Consérvense en mis labios las canciones,

muchas y muy ruidosas y con muchos acordes.

Por si vinieran tiempos de silencio.

Raquel Lanseros, 2006

    Pasear a partir de las ocho por el barrio es desolador. Acompañado por el eco  de tus pasos te sientes en un escenario de Fassbinder o en una serie de  aquellas que al verlas hace unos años pensabas: “¡qué imaginación tienen  algunos guionistas! ¿Qué fumarán?”. Escaparates sin luces, persianas bajadas,  bares cerrados, tenues sombras en las ventanas, algún perrillo paseando a su  dueño, una vecina dejando la bolsa de basura y mirando a ambos lados del  portal como si transgrediera el quinto o sexto mandamiento o necesitara  comprobar que el mundo sigue en sus coordenadas. Una calamidad.

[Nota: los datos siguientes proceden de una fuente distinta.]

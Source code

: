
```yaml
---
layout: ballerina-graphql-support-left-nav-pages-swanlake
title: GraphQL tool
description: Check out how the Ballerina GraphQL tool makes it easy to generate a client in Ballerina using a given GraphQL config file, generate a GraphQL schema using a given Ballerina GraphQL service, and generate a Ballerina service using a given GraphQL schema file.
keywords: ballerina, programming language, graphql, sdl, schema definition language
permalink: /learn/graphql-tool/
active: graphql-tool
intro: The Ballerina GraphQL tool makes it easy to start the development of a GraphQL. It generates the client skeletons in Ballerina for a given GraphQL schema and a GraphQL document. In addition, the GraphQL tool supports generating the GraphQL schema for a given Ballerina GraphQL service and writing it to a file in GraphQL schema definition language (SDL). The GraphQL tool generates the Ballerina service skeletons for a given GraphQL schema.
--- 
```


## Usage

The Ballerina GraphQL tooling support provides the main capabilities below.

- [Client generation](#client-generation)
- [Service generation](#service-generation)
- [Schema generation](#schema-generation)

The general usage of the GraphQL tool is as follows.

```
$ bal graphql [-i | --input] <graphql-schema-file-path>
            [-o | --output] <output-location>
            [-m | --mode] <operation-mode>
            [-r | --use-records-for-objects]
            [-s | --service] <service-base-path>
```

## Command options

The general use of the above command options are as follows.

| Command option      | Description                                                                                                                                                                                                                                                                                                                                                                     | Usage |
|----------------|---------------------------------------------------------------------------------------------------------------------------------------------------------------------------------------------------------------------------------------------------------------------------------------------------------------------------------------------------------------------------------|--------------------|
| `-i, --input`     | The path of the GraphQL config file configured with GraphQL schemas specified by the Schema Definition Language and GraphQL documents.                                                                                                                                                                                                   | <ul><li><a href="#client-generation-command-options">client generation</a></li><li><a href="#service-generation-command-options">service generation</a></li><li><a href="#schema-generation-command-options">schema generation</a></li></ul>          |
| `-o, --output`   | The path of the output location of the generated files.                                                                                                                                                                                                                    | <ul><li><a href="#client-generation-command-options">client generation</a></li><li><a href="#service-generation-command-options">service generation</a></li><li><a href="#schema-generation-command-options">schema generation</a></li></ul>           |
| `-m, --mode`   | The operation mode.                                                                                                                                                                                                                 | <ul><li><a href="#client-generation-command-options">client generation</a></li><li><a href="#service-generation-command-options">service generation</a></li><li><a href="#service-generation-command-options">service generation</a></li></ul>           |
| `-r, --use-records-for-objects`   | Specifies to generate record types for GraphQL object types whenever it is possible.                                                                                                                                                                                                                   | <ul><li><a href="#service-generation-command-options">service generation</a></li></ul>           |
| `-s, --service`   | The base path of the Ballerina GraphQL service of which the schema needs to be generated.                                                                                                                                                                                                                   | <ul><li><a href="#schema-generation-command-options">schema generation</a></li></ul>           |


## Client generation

    En uno de estos solitarios callejeos me topé con este aforismo de Theodor  Adorno: “La evidencia de la calamidad favorece su apología: puesto que todos  lo saben, nadie tiene derecho a decirlo; y, así, al amparo del silencio puede  seguir su curso sin ser cuestionada”. Allí estaba la frase, apoyada en una farola, impertérrita. No me costó reconocerla. Durante alguna semana de la era  prepandémica había leído aquel texto que Adorno tituló en 1951: “Minima  moralia. Reflexiones desde la vida dañada”. Iba a saludarla, cierto es que te  alegras al reconocer a alguien en esta temporada de máscaras y distancias,  pero no nos habían presentado. Nos cruzamos una indiferente mirada y seguí  mi desnortado paseo. 

    En aquella época no había acudido a Adorno por su teoría crítica ni sus  axiomas sino por sus cuartetos de cuerda. Theodor era hijo de comerciante de  vinos y soprano lírica, buena mezcla, y hacia 1920 compuso sus primeras  obras, música de cámara vanguardista. Escribió varios ensayos de crítica  musical y consideró dedicarse a la música, de hecho se fue a Viena a estudiar composición con Berg y frecuentó a Webern y a Schönberg, pero le pudo más  lo de filosofar y criticar.

     Theodor daba forma a ese aforismo de la farola cuando los rescoldos de una  época turbulenta, finales de los cuarenta, aún humeaban: las utopías doblegadas por la barbarie, la quema de libros, el arte degenerado, la música  prohibida, la destrucción del pensamiento, la solidaridad socialista  deshilachándose, los horrores de los campos de concentración. Momentos  tristes de la vida dañada. Una evidente calamidad incuestionada.

    Eran otros tiempos, setenta años después ya no hay campos de concentración.  Hoy solo quedan unos ciento cuarenta campos que atienden con esmero a  unos setenta millones de desplazadas y refugiados con sus proles. A pesar de  lo de Caín y Abel, el sedentario campesino y el díscolo pastor, a la gente  siempre le ha gustado conocer otros paisajes. Ya no se prohíbe la música, ahí  están el reguetón, los triunfitos y el trap ampliando el campo auditivo de los  pertinaces melómanos y fans de Bach, Beethoven o Shostakóvich. Y no hay  más que mirar las listas de los libros más vendidos: thriller, novela negra,  detectives, cincuenta sombras e historias verídicas y pedagógicas. Cayó el  muro de Berlín y en su recuerdo se ha levantado algún que otro pero sin telón  de acero, alguna concertina si acaso, y lejos, muy lejos, Palestina, Sáhara,  México. Lo de la solidaridad socialista no sabría decirte, soy apolítico.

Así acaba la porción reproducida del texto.